Although gender gaps have gradually shrunk overtime (Cabinet Office, 2014; MHLW, 2014), there is still a long way to go to achieving consensus on gender equality, especially in the government workforce. Thus, along the national gender policy framework, “The Basic Plan for Gender Equality,” this study will examine the factors that prevent workers from perceiving gender inequality generally in the Japanese workplace. By comparing public workers with their private counterparts, it will identify a unique mechanism of determining perceptions of gender inequality in the government workforce.

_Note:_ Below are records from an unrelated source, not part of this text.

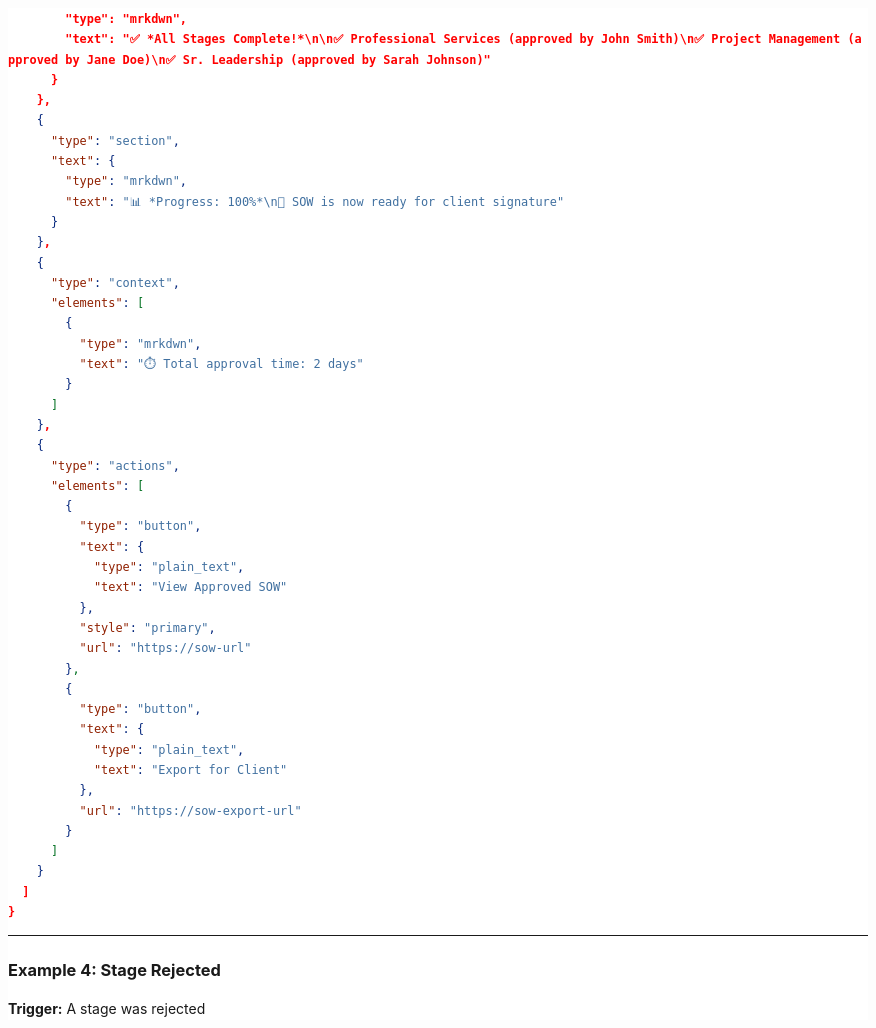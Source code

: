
 ```json
        "type": "mrkdwn",
        "text": "✅ *All Stages Complete!*\n\n✅ Professional Services (approved by John Smith)\n✅ Project Management (approved by Jane Doe)\n✅ Sr. Leadership (approved by Sarah Johnson)"
      }
    },
    {
      "type": "section",
      "text": {
        "type": "mrkdwn",
        "text": "📊 *Progress: 100%*\n🎯 SOW is now ready for client signature"
      }
    },
    {
      "type": "context",
      "elements": [
        {
          "type": "mrkdwn",
          "text": "⏱️ Total approval time: 2 days"
        }
      ]
    },
    {
      "type": "actions",
      "elements": [
        {
          "type": "button",
          "text": {
            "type": "plain_text",
            "text": "View Approved SOW"
          },
          "style": "primary",
          "url": "https://sow-url"
        },
        {
          "type": "button",
          "text": {
            "type": "plain_text",
            "text": "Export for Client"
          },
          "url": "https://sow-export-url"
        }
      ]
    }
  ]
}
```

---

### Example 4: Stage Rejected
**Trigger:** A stage was rejected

Determinants of gender inequality consciousness
The Basic Plan for Gender Equality sets the priority fields of action: low representation of women in the government workforce; gendered management practices; and the multiple challenges of elderly, disabled, and/or non-Japanese women. Along these policy priorities, we develop hypotheses regarding the determinants of gender inequality consciousness among Japanese public and private workers to investigate whether the legislation is hitting the target of gender equality. As noted earlier, few gender studies in public administration have examined the consciousness of gender inequality in the workplace. Also, Japanese public administration has not been much discussed in the international forum. Thus, we draw on not only the public administration, but also the sociology and business, literature to develop the hypotheses.
Gender
As demonstrated in Figure 1, men workers are less likely to recognize gender inequality than women workers. Such perceptual difference is backed by personal goal theory (Bolzendahl and Myers, 2004), which argues that individuals’ personal goals determine their attitudes. When people benefit from gender equality, they are likely to hold more egalitarian gender views (see also Davis and Robinson, 1991). Bolzendahl and Myers (2004: 761) also state that “women, on the average, favor gender equality more than men since it seeks to provide direct benefits to women.” Therefore, we hypothesize: H1: Women workers are more conscious about gender inequality in Japanese workplaces than men workers.
Public sector
The Basic Plan attempts to increase the proportion of women in leadership positions in the central and local governments in order to achieve representative bureaucracy. One may argue that both men and women officials, due to their positions in government, are more likely to support laws and policies enacted by the government than their counterparts in the private sector. Yet, affirmative action policies have created a challenge here, especially for men officials who have occupied leadership positions. According to personal goal theory, men officials may view affirmative action as a threat to their career goals, and therefore deny the existence of gender inequality. Kobayashi (2004) illustrates how Japanese women officials at the Bureau of Women and Minors struggled with unreasonable opposition from their male counterparts in promoting gender equality within the bureaucracy. Thus, we test contradicting hypotheses regarding the effects of government employment on the consciousness of gender inequality: H2: Public workers compared to their private counterparts are more or less conscious about gender inequality in Japanese workplaces.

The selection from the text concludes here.